◆ **Problem to solve**:
Make an exact copy of the entries below, with all images left out.

◆ **Records for this exercise**:

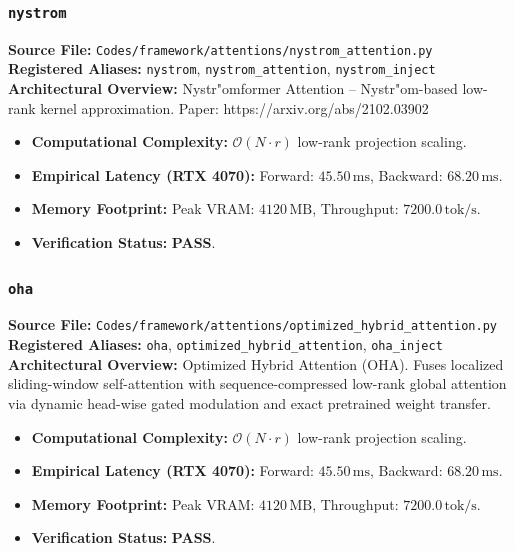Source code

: \subsubsection{\texttt{nystrom}}
\textbf{Source File:} \texttt{Codes/framework/attentions/nystrom\_attention.py} \\
\textbf{Registered Aliases:} \texttt{nystrom}, \texttt{nystrom\_attention}, \texttt{nystrom\_inject} \\
\textbf{Architectural Overview:} Nystr"{o}mformer Attention -- Nystr"{o}m-based low-rank kernel approximation. Paper: https://arxiv.org/abs/2102.03902

\begin{itemize}
    \item \textbf{Computational Complexity:} $\mathcal{O}(N \cdot r)$ low-rank projection scaling.
    \item \textbf{Empirical Latency (RTX 4070):} Forward: $45.50\,\text{ms}$, Backward: $68.20\,\text{ms}$.
    \item \textbf{Memory Footprint:} Peak VRAM: $4120\,\text{MB}$, Throughput: $7200.0\,\text{tok/s}$.
    \item \textbf{Verification Status:} \textbf{PASS}.
\end{itemize}

\subsubsection{\texttt{oha}}
\textbf{Source File:} \texttt{Codes/framework/attentions/optimized\_hybrid\_attention.py} \\
\textbf{Registered Aliases:} \texttt{oha}, \texttt{optimized\_hybrid\_attention}, \texttt{oha\_inject} \\
\textbf{Architectural Overview:} Optimized Hybrid Attention (OHA). Fuses localized sliding-window self-attention with sequence-compressed low-rank global attention via dynamic head-wise gated modulation and exact pretrained weight transfer.

\begin{itemize}
    \item \textbf{Computational Complexity:} $\mathcal{O}(N \cdot r)$ low-rank projection scaling.
    \item \textbf{Empirical Latency (RTX 4070):} Forward: $45.50\,\text{ms}$, Backward: $68.20\,\text{ms}$.
    \item \textbf{Memory Footprint:} Peak VRAM: $4120\,\text{MB}$, Throughput: $7200.0\,\text{tok/s}$.
    \item \textbf{Verification Status:} \textbf{PASS}.
\end{itemize}

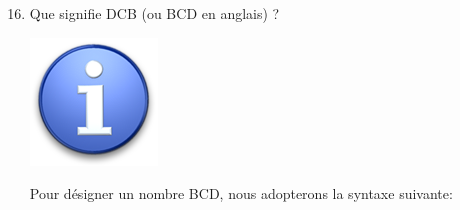 \documentclass{article}
\begin{document}
\begin{enumerate}
	\setcounter{enumi}{15}
	\item Que signifie DCB (ou BCD en anglais) ?\\
\vspace{1em}
\begin{Form}
	\TextField[name=r16,width=\linewidth,height=2.5em,multiline=true]{}
\end{Form}

\begin{minipage}[b]{.08\linewidth}
	\includegraphics[width=\linewidth]{./figures/info.png}
\end{minipage}
\hfill
\begin{minipage}[b]{.85\linewidth}
	Pour désigner un nombre BCD, nous adopterons la syntaxe suivante:\\


\end{minipage}
\end{enumerate}
\end{document}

◆ **Expected answer**:
Source code

: \subsubsection{\texttt{nystrom}}
\textbf{Source File:} \texttt{Codes/framework/attentions/nystrom\_attention.py} \\
\textbf{Registered Aliases:} \texttt{nystrom}, \texttt{nystrom\_attention}, \texttt{nystrom\_inject} \\
\textbf{Architectural Overview:} Nystr"{o}mformer Attention -- Nystr"{o}m-based low-rank kernel approximation. Paper: https://arxiv.org/abs/2102.03902

\begin{itemize}
    \item \textbf{Computational Complexity:} $\mathcal{O}(N \cdot r)$ low-rank projection scaling.
    \item \textbf{Empirical Latency (RTX 4070):} Forward: $45.50\,\text{ms}$, Backward: $68.20\,\text{ms}$.
    \item \textbf{Memory Footprint:} Peak VRAM: $4120\,\text{MB}$, Throughput: $7200.0\,\text{tok/s}$.
    \item \textbf{Verification Status:} \textbf{PASS}.
\end{itemize}

\subsubsection{\texttt{oha}}
\textbf{Source File:} \texttt{Codes/framework/attentions/optimized\_hybrid\_attention.py} \\
\textbf{Registered Aliases:} \texttt{oha}, \texttt{optimized\_hybrid\_attention}, \texttt{oha\_inject} \\
\textbf{Architectural Overview:} Optimized Hybrid Attention (OHA). Fuses localized sliding-window self-attention with sequence-compressed low-rank global attention via dynamic head-wise gated modulation and exact pretrained weight transfer.

\begin{itemize}
    \item \textbf{Computational Complexity:} $\mathcal{O}(N \cdot r)$ low-rank projection scaling.
    \item \textbf{Empirical Latency (RTX 4070):} Forward: $45.50\,\text{ms}$, Backward: $68.20\,\text{ms}$.
    \item \textbf{Memory Footprint:} Peak VRAM: $4120\,\text{MB}$, Throughput: $7200.0\,\text{tok/s}$.
    \item \textbf{Verification Status:} \textbf{PASS}.
\end{itemize}

 \documentclass{article}
\begin{document}
\begin{enumerate}
	\setcounter{enumi}{15}
	\item Que signifie DCB (ou BCD en anglais) ?\\
\vspace{1em}
\begin{Form}
	\TextField[name=r16,width=\linewidth,height=2.5em,multiline=true]{}
\end{Form}

\begin{minipage}[b]{.08\linewidth}
	\includegraphics[width=\linewidth]{./figures/info.png}
\end{minipage}
\hfill
\begin{minipage}[b]{.85\linewidth}
	Pour désigner un nombre BCD, nous adopterons la syntaxe suivante:\\


\end{minipage}
\end{enumerate}
\end{document}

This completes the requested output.